WHAT THE TASK ASKS | For the data below, restate word for word only the lines from the line containing "An example has" through the line containing "Notes:** Example Text", both ends included.

Data excerpts |
.....
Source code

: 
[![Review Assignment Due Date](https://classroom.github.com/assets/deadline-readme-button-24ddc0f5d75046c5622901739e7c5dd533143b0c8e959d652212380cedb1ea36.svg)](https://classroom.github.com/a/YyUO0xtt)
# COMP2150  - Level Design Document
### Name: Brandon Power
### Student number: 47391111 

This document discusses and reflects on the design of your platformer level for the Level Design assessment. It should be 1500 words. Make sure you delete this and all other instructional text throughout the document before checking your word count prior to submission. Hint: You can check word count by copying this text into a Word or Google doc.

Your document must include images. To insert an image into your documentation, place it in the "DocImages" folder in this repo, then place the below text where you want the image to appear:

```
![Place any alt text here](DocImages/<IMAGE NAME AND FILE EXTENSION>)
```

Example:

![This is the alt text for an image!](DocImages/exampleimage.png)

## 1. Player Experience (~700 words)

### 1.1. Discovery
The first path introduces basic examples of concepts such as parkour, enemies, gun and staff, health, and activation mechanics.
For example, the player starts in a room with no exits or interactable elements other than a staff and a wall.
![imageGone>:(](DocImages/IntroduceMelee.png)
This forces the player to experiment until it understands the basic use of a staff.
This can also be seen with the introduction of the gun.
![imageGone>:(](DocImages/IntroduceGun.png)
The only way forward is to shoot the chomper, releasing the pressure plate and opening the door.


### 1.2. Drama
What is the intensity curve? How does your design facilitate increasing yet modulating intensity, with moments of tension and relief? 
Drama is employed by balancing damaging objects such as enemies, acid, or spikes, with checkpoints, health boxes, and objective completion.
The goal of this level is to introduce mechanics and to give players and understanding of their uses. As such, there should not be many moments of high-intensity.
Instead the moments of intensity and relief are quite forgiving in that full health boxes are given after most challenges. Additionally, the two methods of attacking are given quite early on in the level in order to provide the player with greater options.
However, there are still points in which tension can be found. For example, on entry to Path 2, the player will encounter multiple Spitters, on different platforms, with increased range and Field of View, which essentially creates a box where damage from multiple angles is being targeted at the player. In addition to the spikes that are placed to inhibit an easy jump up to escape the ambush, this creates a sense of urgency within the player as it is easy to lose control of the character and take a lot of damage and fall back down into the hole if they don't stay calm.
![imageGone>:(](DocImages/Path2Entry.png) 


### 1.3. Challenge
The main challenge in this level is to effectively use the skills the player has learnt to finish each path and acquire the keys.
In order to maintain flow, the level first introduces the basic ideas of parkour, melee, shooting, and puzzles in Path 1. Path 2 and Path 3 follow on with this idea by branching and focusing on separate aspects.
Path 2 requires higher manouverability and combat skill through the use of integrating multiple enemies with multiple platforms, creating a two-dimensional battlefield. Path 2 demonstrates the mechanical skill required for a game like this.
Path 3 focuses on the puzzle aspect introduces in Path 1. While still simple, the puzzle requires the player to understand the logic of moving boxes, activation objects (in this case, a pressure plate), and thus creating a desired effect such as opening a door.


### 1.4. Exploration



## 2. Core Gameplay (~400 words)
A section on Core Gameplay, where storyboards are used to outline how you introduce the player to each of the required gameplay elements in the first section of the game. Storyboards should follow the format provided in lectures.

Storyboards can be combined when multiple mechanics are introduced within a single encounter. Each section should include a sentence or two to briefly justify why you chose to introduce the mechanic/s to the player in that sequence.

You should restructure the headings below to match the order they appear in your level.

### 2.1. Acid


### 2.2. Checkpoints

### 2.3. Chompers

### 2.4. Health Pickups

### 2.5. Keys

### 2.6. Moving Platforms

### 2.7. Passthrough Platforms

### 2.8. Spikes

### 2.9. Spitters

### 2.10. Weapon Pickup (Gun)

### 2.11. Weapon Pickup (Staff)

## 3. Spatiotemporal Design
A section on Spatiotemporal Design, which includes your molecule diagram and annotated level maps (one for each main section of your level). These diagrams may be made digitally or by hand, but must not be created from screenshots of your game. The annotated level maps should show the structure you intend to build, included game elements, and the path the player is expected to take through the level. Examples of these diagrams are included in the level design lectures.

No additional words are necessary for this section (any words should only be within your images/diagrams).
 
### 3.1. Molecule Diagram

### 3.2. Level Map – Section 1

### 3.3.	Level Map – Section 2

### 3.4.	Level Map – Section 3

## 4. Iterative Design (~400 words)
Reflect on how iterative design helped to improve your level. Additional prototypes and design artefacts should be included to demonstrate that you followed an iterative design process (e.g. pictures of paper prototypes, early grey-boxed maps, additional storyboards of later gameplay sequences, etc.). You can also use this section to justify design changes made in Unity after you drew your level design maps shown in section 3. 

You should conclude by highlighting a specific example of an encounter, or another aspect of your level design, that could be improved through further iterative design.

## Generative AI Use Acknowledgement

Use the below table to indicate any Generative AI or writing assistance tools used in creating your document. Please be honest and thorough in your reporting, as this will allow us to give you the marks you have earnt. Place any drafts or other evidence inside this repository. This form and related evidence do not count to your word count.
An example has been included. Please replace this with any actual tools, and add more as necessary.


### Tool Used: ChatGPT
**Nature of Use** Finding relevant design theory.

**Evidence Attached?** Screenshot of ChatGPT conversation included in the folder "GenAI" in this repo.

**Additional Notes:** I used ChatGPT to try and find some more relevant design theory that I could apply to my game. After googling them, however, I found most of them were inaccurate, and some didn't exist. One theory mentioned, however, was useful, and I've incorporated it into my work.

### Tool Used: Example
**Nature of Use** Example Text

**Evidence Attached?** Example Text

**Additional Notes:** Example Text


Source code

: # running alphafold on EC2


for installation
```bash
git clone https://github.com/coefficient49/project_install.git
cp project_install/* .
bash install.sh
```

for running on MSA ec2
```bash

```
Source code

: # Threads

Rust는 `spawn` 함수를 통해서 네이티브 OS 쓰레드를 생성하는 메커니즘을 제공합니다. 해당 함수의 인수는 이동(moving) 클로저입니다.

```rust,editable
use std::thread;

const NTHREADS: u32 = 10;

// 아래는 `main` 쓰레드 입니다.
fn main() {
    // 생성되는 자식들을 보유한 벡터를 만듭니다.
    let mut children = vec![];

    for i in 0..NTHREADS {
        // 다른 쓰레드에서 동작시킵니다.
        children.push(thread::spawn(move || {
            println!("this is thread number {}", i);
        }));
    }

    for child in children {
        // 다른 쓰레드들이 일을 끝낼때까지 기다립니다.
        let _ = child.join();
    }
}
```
.....
SOLUTION |
An example has been included. Please replace this with any actual tools, and add more as necessary.


### Tool Used: ChatGPT
**Nature of Use** Finding relevant design theory.

**Evidence Attached?** Screenshot of ChatGPT conversation included in the folder "GenAI" in this repo.

**Additional Notes:** I used ChatGPT to try and find some more relevant design theory that I could apply to my game. After googling them, however, I found most of them were inaccurate, and some didn't exist. One theory mentioned, however, was useful, and I've incorporated it into my work.

### Tool Used: Example
**Nature of Use** Example Text

**Evidence Attached?** Example Text

**Additional Notes:** Example Text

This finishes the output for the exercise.